= Problem statement =
Return only the lines running from the top of the entries to the line with "A summary of", inclusive, exactly as written.

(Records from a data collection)
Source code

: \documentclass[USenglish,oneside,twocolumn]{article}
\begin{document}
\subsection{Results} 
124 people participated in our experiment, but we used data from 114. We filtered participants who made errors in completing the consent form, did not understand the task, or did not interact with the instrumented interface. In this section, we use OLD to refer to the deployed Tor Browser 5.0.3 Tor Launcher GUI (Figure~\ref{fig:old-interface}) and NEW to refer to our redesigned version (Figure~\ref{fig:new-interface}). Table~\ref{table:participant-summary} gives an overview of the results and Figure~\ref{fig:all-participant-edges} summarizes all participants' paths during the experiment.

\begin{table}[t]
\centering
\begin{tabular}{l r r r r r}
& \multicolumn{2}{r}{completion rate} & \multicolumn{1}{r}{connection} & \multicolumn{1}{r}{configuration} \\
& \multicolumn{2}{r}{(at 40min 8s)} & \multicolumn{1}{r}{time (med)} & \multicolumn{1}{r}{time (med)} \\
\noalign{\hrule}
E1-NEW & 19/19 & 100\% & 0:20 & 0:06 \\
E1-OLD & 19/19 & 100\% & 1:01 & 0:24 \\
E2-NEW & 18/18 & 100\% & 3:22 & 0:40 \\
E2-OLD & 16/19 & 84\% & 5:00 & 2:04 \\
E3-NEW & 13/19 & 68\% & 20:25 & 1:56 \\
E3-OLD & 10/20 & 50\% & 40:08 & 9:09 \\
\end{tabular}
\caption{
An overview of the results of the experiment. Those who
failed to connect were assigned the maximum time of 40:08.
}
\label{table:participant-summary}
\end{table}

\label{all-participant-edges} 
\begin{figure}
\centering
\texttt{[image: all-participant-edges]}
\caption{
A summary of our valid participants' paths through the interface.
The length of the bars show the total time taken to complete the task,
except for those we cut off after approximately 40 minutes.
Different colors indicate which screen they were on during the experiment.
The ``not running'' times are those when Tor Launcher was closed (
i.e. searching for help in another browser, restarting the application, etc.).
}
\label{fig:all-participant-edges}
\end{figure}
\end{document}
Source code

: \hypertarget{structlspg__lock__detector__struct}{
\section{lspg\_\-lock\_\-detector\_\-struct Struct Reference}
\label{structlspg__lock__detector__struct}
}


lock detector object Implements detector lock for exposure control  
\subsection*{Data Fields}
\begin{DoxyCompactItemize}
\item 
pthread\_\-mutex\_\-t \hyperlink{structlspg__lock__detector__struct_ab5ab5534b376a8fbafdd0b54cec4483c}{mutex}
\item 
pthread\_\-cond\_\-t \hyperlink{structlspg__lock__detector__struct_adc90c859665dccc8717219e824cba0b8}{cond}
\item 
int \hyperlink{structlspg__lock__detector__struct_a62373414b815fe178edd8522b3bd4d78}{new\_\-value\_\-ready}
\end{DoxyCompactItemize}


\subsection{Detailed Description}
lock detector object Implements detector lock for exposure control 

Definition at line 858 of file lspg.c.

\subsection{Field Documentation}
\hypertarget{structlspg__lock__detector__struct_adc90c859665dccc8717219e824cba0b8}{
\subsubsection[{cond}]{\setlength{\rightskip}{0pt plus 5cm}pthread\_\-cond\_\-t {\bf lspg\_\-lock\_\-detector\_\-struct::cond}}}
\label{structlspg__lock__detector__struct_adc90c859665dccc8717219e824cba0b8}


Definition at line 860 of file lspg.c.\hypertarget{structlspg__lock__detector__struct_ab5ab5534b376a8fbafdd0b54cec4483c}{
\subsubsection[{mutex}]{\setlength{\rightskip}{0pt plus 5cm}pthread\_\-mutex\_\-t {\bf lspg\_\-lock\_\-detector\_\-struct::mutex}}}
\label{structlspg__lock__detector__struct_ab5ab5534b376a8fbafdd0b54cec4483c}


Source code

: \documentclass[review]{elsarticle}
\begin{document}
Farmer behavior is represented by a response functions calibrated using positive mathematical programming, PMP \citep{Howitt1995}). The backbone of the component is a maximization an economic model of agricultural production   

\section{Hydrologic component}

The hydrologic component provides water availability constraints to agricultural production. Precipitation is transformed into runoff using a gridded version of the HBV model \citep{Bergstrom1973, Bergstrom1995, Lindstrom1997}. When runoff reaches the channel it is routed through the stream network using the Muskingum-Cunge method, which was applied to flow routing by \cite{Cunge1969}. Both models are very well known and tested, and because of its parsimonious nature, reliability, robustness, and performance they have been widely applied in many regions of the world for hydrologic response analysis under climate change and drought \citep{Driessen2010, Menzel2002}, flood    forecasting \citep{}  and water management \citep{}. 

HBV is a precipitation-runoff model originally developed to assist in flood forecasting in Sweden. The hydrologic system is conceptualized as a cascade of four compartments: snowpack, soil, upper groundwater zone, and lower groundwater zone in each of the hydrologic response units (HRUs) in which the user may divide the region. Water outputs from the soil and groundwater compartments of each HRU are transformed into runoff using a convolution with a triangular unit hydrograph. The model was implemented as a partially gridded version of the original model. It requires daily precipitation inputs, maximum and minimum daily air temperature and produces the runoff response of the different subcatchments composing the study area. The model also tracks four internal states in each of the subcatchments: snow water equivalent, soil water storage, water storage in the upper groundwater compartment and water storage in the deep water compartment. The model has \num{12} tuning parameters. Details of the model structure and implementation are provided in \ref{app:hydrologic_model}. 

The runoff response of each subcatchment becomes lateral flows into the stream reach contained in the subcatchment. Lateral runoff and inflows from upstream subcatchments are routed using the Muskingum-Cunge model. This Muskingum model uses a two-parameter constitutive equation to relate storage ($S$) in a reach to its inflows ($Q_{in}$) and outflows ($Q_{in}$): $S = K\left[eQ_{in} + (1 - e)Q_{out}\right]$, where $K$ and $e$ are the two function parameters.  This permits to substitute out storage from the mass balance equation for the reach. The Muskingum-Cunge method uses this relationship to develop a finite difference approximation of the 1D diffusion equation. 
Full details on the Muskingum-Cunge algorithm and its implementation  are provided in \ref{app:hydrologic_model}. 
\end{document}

= Response to the task =
Source code

: \documentclass[USenglish,oneside,twocolumn]{article}
\begin{document}
\subsection{Results} 
124 people participated in our experiment, but we used data from 114. We filtered participants who made errors in completing the consent form, did not understand the task, or did not interact with the instrumented interface. In this section, we use OLD to refer to the deployed Tor Browser 5.0.3 Tor Launcher GUI (Figure~\ref{fig:old-interface}) and NEW to refer to our redesigned version (Figure~\ref{fig:new-interface}). Table~\ref{table:participant-summary} gives an overview of the results and Figure~\ref{fig:all-participant-edges} summarizes all participants' paths during the experiment.

\begin{table}[t]
\centering
\begin{tabular}{l r r r r r}
& \multicolumn{2}{r}{completion rate} & \multicolumn{1}{r}{connection} & \multicolumn{1}{r}{configuration} \\
& \multicolumn{2}{r}{(at 40min 8s)} & \multicolumn{1}{r}{time (med)} & \multicolumn{1}{r}{time (med)} \\
\noalign{\hrule}
E1-NEW & 19/19 & 100\% & 0:20 & 0:06 \\
E1-OLD & 19/19 & 100\% & 1:01 & 0:24 \\
E2-NEW & 18/18 & 100\% & 3:22 & 0:40 \\
E2-OLD & 16/19 & 84\% & 5:00 & 2:04 \\
E3-NEW & 13/19 & 68\% & 20:25 & 1:56 \\
E3-OLD & 10/20 & 50\% & 40:08 & 9:09 \\
\end{tabular}
\caption{
An overview of the results of the experiment. Those who
failed to connect were assigned the maximum time of 40:08.
}
\label{table:participant-summary}
\end{table}

\label{all-participant-edges} 
\begin{figure}
\centering
\texttt{[image: all-participant-edges]}
\caption{
A summary of our valid participants' paths through the interface.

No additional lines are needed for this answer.